== ACTION ITEM ==
Within the listing below, filter for "parameters" and copy every matching line.

=== Section Start ===

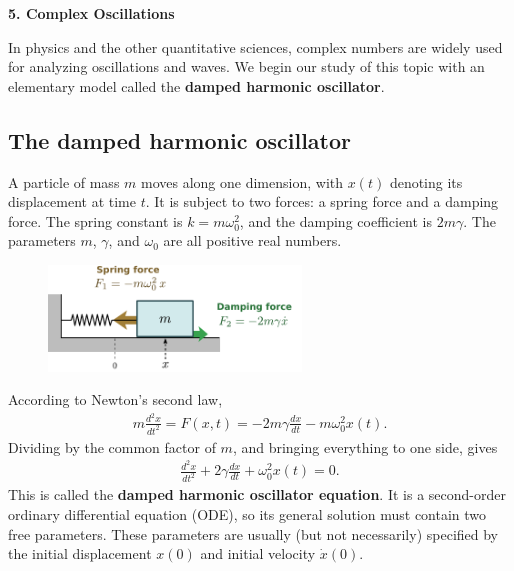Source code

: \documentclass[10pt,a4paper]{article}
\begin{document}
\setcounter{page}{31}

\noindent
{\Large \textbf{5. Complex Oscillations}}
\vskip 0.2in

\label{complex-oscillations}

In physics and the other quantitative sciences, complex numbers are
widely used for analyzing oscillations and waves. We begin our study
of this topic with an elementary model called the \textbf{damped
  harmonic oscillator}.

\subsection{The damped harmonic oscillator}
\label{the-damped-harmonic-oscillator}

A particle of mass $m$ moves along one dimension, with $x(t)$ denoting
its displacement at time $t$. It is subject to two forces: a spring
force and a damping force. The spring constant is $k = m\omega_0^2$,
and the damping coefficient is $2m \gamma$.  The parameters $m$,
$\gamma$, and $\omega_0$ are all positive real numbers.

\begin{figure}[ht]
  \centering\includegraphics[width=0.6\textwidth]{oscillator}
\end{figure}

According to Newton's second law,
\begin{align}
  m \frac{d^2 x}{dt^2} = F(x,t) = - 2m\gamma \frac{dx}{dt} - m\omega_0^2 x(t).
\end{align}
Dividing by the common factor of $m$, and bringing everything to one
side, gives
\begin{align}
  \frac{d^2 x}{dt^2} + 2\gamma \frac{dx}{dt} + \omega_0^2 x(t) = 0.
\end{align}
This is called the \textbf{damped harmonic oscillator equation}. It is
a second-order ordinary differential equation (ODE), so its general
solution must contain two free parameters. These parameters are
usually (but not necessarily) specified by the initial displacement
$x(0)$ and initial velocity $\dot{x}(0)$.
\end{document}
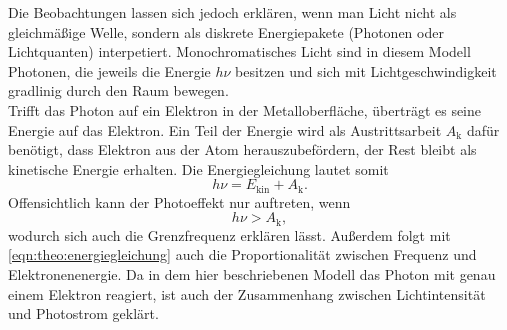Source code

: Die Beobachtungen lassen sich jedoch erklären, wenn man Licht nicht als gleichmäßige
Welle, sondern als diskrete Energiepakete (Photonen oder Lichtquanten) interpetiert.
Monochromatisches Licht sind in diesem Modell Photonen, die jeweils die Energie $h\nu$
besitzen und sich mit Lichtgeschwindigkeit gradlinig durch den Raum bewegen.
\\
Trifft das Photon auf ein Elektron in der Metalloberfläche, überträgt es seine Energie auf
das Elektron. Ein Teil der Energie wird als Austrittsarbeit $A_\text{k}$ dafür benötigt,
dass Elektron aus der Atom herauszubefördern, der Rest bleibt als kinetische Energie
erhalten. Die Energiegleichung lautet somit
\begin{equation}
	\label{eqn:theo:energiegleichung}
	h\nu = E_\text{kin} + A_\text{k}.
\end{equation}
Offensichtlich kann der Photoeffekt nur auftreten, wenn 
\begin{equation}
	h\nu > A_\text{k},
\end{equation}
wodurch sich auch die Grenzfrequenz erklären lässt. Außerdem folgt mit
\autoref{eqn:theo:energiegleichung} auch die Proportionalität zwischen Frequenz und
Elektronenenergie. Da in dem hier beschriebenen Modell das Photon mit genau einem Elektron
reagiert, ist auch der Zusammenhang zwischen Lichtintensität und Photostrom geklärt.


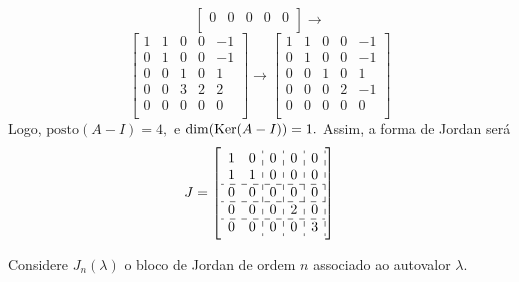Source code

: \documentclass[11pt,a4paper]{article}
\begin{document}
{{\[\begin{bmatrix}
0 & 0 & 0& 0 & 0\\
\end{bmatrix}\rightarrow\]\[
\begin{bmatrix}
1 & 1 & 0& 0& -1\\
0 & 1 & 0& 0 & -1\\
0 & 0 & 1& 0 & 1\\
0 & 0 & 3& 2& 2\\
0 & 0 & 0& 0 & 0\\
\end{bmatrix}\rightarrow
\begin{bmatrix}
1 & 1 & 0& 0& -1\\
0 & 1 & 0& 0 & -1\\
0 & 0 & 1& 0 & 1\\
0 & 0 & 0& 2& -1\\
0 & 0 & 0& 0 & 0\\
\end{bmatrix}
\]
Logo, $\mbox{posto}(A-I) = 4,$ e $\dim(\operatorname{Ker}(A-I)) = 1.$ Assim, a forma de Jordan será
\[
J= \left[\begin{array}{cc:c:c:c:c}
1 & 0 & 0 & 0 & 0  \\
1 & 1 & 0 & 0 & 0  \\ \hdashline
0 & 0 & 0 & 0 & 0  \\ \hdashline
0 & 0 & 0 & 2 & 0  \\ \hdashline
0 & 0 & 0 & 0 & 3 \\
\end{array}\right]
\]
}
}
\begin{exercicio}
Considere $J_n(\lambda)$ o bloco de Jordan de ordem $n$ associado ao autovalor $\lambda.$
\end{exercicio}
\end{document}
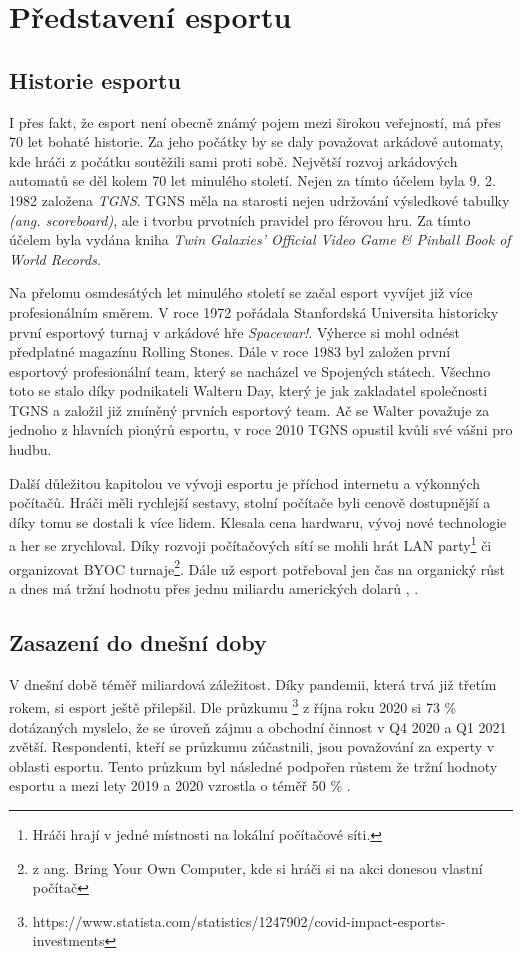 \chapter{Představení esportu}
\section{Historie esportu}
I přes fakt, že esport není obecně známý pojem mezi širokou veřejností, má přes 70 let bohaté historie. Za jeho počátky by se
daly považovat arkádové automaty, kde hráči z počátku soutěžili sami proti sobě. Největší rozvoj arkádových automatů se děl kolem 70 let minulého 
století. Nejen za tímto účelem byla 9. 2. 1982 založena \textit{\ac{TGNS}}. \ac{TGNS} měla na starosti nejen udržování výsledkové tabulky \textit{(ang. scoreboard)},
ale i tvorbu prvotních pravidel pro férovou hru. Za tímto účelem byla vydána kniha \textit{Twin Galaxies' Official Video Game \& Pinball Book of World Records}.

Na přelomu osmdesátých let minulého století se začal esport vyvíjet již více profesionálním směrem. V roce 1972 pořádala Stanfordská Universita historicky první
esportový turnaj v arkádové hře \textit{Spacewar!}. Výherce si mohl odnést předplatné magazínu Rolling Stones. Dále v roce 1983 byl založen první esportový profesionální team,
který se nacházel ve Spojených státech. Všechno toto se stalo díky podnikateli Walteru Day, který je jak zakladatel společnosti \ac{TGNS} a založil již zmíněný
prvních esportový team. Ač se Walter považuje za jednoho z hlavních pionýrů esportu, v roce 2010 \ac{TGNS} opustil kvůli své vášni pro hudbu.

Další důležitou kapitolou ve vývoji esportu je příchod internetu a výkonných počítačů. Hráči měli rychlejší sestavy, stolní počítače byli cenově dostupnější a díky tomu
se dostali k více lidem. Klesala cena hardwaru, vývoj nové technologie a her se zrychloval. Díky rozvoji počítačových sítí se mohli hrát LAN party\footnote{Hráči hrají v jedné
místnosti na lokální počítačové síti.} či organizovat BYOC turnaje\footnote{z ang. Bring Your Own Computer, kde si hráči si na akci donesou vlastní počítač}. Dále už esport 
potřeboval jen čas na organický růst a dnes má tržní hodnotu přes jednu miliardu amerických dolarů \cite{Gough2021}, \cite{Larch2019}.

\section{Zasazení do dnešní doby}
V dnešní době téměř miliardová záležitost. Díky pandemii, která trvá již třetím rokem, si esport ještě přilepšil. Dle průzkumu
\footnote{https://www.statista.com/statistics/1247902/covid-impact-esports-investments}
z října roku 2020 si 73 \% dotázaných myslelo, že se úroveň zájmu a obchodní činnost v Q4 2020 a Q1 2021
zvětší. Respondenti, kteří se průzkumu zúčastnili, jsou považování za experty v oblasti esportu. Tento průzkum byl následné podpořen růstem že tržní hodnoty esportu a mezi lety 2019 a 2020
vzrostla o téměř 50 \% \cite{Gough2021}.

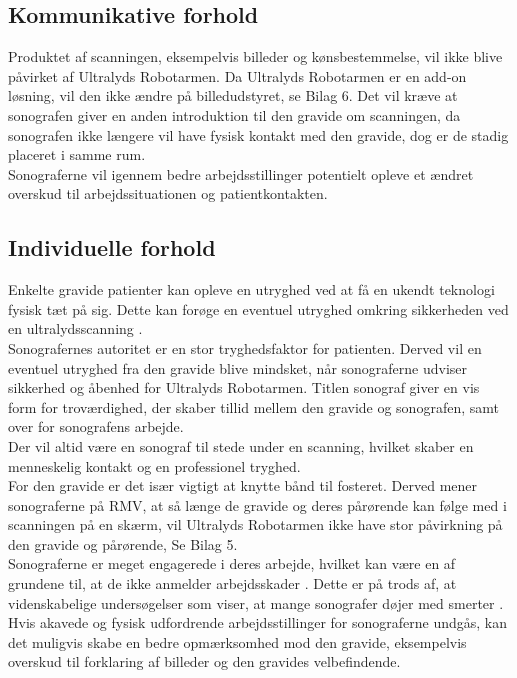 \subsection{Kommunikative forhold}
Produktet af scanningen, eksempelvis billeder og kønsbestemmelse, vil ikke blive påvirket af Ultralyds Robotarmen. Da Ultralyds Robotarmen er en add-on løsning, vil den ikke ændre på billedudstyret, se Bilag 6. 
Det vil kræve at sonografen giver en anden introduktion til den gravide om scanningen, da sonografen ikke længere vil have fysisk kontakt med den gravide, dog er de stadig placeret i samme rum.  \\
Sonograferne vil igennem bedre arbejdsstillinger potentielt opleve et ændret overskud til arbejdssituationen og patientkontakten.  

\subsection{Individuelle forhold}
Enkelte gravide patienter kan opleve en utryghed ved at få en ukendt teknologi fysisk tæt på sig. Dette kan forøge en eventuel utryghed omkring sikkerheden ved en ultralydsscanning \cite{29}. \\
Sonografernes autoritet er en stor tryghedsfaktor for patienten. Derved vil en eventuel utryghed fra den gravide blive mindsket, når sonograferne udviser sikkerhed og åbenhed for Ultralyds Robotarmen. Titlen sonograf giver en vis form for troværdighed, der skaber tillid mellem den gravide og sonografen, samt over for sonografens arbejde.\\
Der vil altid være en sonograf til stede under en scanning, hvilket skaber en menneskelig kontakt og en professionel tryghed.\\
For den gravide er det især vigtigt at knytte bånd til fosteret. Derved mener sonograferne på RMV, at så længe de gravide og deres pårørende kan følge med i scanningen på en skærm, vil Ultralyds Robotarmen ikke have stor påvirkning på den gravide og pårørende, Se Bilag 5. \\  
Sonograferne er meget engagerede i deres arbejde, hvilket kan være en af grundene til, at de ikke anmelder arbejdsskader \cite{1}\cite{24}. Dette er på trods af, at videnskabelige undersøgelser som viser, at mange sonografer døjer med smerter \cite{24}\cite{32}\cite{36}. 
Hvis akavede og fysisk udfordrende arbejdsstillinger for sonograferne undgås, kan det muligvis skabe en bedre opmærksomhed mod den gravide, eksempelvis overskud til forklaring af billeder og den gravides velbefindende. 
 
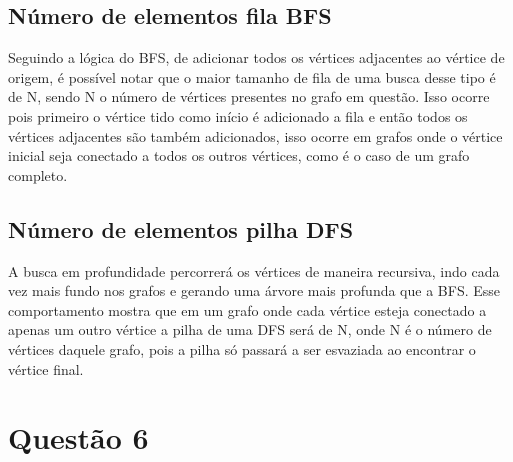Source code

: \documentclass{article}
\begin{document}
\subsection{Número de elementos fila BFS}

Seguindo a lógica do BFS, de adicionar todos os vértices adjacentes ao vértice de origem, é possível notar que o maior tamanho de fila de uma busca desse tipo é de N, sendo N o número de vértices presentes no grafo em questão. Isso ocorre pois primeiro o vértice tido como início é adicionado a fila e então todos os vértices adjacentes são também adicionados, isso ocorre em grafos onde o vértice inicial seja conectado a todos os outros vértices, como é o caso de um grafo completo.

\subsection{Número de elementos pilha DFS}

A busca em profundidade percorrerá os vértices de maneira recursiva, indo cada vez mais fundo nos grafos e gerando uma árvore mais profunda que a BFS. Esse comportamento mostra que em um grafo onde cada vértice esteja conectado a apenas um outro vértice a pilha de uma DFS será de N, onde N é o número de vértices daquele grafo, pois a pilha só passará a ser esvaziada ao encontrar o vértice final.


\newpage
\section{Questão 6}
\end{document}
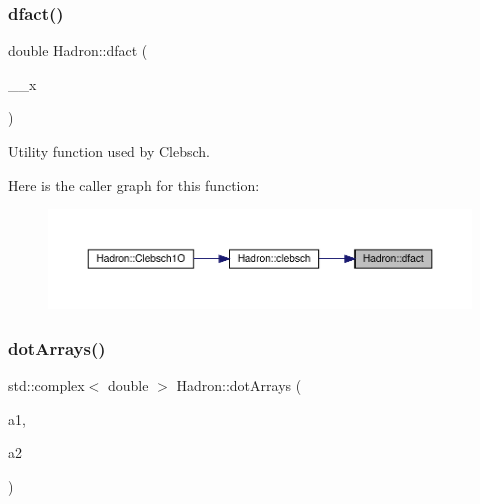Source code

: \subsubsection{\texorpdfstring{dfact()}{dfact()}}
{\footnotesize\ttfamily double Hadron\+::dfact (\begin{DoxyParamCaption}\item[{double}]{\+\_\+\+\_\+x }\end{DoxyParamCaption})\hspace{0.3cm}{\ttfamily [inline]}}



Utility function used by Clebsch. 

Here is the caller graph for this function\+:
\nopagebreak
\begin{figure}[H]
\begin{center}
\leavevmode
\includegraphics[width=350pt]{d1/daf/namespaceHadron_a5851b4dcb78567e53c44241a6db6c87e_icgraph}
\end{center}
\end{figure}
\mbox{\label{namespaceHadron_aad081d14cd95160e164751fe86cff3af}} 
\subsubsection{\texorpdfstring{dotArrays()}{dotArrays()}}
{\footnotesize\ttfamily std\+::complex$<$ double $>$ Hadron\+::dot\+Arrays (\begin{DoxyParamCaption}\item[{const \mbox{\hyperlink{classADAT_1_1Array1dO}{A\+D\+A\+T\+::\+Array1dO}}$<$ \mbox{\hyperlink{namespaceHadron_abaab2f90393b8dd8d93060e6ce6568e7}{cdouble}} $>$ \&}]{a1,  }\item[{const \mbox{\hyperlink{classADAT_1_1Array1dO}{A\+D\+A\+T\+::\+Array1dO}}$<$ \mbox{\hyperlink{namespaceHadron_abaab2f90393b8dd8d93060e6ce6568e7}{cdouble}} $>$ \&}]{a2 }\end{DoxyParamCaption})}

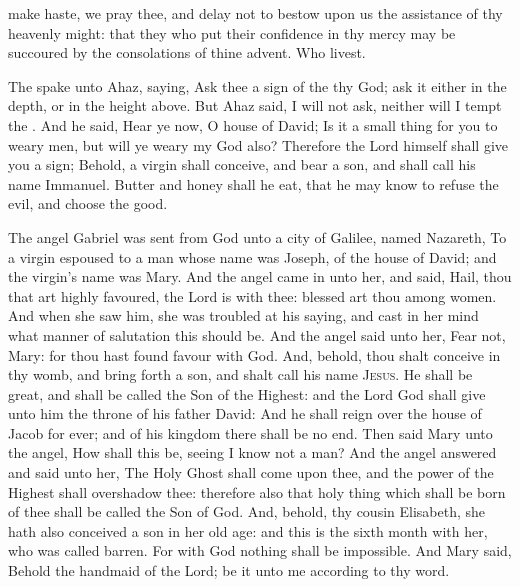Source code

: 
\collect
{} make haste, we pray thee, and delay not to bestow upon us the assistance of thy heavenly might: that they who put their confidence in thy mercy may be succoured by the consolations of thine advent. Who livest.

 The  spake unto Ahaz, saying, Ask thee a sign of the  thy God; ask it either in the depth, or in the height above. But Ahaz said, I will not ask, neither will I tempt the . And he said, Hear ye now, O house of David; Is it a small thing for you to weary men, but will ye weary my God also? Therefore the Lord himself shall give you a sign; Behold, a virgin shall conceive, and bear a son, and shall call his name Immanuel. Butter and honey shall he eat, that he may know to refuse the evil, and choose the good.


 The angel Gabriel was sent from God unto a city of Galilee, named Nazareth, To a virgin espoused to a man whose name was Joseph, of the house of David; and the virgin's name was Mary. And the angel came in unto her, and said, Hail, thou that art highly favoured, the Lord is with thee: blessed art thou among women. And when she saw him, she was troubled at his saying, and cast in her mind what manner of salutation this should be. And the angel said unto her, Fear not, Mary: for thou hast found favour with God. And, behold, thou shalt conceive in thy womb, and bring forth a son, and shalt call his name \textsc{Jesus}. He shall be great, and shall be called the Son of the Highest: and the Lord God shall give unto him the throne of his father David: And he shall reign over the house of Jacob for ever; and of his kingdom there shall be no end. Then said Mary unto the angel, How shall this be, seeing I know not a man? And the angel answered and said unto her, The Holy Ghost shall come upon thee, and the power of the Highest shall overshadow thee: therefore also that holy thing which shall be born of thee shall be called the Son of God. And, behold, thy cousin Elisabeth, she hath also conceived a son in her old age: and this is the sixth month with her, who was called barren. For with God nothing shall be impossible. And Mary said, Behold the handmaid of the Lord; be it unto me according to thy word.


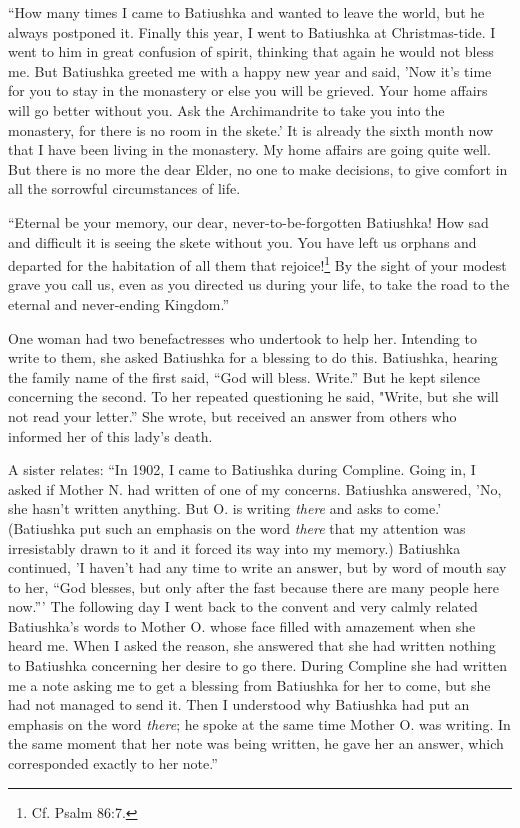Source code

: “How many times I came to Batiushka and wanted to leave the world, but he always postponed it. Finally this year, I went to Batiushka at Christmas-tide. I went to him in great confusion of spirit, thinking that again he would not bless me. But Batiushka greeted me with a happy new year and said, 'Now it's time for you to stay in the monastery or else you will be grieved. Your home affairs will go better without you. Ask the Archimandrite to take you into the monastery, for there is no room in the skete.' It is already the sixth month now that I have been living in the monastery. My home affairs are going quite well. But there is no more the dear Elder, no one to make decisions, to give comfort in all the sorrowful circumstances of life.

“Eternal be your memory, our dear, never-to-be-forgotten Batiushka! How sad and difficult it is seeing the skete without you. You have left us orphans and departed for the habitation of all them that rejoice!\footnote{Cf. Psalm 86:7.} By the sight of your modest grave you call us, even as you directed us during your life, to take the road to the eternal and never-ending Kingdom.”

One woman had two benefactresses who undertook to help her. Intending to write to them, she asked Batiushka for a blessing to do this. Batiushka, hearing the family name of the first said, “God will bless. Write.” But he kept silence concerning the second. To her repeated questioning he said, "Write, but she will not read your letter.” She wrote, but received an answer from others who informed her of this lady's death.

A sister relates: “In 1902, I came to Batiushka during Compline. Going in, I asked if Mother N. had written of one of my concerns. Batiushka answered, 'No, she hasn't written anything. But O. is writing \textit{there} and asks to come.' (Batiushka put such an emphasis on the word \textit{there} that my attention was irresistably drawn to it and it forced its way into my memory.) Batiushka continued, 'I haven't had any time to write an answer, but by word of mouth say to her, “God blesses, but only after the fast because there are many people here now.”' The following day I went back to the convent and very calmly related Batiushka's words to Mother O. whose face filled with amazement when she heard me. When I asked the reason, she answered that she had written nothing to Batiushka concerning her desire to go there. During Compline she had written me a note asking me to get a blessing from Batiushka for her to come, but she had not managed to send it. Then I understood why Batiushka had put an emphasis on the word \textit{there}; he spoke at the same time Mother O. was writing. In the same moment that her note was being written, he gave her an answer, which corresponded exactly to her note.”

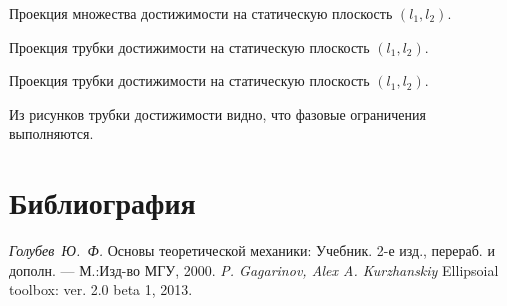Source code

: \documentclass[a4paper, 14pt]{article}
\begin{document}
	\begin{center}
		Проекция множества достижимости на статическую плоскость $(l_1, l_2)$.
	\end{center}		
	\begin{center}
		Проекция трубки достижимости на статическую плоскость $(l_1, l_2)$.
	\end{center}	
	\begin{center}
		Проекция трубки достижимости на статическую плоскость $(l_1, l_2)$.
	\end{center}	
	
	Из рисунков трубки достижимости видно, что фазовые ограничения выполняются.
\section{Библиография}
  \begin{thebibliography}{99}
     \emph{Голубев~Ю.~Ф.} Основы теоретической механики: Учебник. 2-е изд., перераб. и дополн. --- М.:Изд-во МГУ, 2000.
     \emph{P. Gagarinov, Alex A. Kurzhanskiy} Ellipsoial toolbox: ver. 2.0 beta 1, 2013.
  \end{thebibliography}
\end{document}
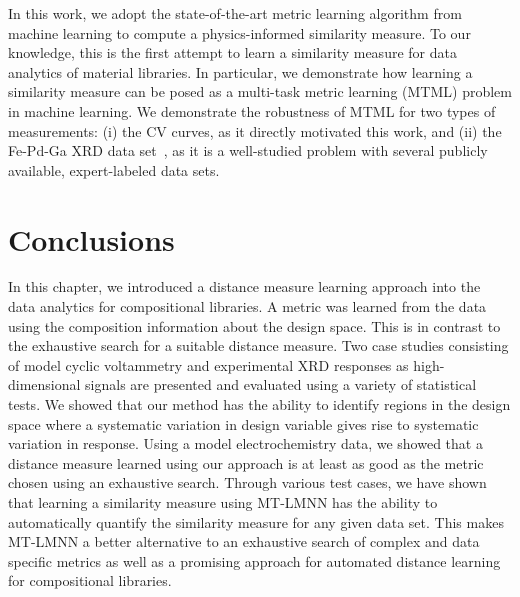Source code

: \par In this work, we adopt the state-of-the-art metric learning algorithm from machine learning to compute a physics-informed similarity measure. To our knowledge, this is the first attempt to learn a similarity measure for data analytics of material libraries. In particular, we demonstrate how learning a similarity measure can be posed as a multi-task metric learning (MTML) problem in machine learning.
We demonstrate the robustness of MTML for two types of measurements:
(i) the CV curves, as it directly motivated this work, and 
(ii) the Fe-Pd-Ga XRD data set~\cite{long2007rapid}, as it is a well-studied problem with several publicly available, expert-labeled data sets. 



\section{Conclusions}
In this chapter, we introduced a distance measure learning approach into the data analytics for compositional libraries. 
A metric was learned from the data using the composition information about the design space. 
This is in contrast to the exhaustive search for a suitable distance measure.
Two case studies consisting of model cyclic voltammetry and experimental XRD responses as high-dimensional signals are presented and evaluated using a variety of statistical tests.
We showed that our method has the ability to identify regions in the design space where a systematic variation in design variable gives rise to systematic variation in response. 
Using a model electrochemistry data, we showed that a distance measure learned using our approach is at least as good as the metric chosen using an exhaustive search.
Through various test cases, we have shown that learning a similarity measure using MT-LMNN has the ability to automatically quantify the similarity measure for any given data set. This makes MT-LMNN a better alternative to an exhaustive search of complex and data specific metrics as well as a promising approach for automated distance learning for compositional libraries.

=== Section End ===

== OUTPUT FOR THIS TASK ==
and the damping coefficient is $2m \gamma$.  The parameters $m$,
solution must contain two free parameters. These parameters are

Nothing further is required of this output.